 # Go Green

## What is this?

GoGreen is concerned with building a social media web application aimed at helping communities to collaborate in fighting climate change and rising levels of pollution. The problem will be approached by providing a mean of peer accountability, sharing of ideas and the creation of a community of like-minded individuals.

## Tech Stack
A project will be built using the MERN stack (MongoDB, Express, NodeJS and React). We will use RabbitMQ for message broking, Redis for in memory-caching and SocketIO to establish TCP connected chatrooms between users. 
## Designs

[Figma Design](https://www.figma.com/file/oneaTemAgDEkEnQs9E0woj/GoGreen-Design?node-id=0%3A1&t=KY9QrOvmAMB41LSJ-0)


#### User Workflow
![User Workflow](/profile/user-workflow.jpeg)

------

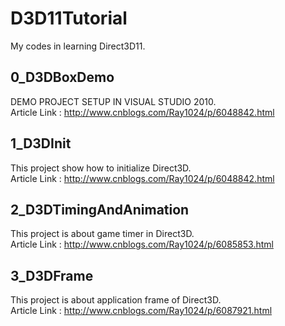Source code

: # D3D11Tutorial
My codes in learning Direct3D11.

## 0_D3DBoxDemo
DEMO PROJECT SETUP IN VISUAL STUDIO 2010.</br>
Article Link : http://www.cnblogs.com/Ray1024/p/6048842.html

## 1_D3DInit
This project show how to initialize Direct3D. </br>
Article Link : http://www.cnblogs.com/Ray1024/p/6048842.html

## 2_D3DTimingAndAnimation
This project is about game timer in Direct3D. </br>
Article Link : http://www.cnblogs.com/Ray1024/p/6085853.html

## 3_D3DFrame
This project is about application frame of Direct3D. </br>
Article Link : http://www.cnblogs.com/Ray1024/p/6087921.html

------

**Exercise details**. Out of the data above, transcribe exactly and only the lines starting with the line that has "## 3_D3DFrame" and going on through the line that has "Article Link : http://www.cnblogs.com/Ray1024/p/6087921.html", both included.

**Result of this task**.
## 3_D3DFrame
This project is about application frame of Direct3D. </br>
Article Link : http://www.cnblogs.com/Ray1024/p/6087921.html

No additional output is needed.